WHAT TO PRODUCE:
Where in the data below does the word "PDF를" appear? Copy each line that holds it.
+ + + + + + +
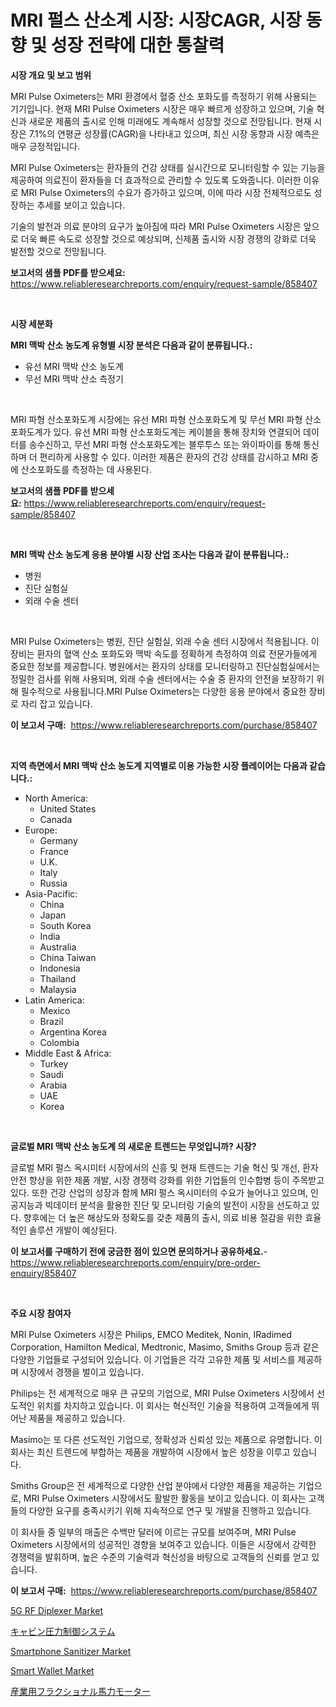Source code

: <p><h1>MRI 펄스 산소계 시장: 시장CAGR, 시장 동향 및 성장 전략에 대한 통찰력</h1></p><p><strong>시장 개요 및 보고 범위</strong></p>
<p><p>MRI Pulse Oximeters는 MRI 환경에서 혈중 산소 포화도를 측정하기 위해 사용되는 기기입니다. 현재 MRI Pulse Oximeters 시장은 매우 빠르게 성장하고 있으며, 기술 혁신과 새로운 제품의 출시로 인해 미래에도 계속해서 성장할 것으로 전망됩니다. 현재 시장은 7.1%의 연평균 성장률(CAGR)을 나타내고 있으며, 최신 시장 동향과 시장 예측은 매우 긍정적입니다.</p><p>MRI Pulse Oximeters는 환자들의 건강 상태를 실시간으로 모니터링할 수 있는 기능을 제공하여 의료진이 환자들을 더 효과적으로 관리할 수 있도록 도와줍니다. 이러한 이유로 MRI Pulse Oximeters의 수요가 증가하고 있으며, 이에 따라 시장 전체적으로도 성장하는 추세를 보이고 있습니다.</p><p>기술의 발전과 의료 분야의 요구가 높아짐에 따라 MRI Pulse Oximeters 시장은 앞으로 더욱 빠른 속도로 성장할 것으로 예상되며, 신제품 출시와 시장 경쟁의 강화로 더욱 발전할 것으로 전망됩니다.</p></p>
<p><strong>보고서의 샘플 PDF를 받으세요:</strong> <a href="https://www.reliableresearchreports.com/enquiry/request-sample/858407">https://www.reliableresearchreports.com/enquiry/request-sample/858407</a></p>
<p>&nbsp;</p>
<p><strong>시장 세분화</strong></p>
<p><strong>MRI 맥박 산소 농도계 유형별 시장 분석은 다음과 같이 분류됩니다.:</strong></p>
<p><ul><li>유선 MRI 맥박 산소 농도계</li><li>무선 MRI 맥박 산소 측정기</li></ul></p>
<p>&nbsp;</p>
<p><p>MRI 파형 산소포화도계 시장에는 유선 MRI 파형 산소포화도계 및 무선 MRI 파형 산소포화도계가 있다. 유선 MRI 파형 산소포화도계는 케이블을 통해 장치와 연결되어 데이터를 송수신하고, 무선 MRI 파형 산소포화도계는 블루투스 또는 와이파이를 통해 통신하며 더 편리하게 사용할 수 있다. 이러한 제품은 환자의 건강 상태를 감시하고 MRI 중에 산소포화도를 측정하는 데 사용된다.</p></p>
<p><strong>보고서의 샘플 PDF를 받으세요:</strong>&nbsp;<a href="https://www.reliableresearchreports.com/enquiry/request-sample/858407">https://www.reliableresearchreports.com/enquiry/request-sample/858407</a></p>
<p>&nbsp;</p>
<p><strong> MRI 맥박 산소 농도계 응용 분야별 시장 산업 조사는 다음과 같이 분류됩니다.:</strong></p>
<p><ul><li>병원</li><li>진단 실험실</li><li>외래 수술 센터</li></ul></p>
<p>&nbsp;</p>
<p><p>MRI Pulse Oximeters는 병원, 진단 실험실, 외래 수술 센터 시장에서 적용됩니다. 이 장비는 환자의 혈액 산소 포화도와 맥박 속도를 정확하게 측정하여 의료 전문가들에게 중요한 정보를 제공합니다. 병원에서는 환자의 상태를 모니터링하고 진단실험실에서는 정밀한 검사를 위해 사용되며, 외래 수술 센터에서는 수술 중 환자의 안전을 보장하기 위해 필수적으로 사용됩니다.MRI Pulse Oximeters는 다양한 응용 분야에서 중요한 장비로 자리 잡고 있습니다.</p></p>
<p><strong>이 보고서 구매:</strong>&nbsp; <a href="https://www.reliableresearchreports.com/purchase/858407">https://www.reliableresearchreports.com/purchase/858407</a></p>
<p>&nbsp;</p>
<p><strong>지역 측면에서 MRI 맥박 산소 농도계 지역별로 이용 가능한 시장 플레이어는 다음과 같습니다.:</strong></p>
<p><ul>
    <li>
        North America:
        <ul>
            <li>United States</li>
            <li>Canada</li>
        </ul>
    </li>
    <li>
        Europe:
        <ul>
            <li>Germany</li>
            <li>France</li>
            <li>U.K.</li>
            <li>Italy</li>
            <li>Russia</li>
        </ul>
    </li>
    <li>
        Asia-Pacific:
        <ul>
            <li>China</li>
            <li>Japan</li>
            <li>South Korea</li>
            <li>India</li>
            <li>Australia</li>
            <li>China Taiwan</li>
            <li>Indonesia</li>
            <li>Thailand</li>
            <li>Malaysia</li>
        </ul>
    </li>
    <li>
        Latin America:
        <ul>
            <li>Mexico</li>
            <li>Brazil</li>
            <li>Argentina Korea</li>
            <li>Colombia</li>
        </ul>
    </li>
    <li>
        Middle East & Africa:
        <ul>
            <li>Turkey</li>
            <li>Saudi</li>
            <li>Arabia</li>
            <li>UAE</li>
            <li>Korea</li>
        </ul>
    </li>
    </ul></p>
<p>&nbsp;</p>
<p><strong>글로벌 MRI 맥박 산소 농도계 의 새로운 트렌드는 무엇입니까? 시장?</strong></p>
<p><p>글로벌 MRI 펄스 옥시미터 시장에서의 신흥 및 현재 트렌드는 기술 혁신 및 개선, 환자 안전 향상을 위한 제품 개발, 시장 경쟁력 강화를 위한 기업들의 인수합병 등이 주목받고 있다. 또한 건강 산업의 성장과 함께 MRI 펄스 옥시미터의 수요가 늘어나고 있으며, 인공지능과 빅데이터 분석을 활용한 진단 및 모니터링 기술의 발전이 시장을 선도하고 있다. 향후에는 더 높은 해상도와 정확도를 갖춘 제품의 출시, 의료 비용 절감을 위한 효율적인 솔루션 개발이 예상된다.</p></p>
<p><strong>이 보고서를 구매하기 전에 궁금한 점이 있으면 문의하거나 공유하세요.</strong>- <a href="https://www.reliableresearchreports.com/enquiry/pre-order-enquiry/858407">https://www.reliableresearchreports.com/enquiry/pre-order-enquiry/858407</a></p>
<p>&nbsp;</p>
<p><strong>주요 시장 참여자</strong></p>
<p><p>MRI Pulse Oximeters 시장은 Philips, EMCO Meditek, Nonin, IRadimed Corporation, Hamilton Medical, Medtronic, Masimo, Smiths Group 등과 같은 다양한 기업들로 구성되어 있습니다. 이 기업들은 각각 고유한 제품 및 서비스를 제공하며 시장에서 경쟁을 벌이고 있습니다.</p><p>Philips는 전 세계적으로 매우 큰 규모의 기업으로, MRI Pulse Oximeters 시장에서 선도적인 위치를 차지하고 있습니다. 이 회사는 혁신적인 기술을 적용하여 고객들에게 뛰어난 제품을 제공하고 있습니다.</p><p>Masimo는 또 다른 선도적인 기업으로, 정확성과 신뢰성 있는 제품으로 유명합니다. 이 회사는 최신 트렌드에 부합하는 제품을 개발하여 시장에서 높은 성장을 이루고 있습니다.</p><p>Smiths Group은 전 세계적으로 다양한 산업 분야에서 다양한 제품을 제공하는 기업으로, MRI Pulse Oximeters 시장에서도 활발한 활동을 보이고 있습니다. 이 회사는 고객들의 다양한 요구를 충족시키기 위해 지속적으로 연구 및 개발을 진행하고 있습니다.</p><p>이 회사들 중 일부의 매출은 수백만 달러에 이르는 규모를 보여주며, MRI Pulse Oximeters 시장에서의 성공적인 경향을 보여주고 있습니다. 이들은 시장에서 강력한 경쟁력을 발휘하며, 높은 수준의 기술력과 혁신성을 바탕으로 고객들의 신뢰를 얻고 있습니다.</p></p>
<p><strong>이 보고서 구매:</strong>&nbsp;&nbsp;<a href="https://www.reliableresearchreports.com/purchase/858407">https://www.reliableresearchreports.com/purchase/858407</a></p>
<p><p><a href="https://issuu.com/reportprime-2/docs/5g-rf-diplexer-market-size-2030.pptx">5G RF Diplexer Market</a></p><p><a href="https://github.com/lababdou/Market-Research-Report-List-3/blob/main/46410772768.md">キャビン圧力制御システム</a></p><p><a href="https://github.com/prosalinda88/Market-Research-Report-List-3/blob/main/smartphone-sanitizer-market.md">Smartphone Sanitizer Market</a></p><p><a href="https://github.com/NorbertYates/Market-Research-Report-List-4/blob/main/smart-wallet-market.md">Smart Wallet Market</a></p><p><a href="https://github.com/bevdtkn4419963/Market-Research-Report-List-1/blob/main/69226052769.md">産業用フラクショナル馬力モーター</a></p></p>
+ + + + + + +
REPLY:
<p><strong>보고서의 샘플 PDF를 받으세요:</strong> <a href="https://www.reliableresearchreports.com/enquiry/request-sample/858407">https://www.reliableresearchreports.com/enquiry/request-sample/858407</a></p>
<p><strong>보고서의 샘플 PDF를 받으세요:</strong>&nbsp;<a href="https://www.reliableresearchreports.com/enquiry/request-sample/858407">https://www.reliableresearchreports.com/enquiry/request-sample/858407</a></p>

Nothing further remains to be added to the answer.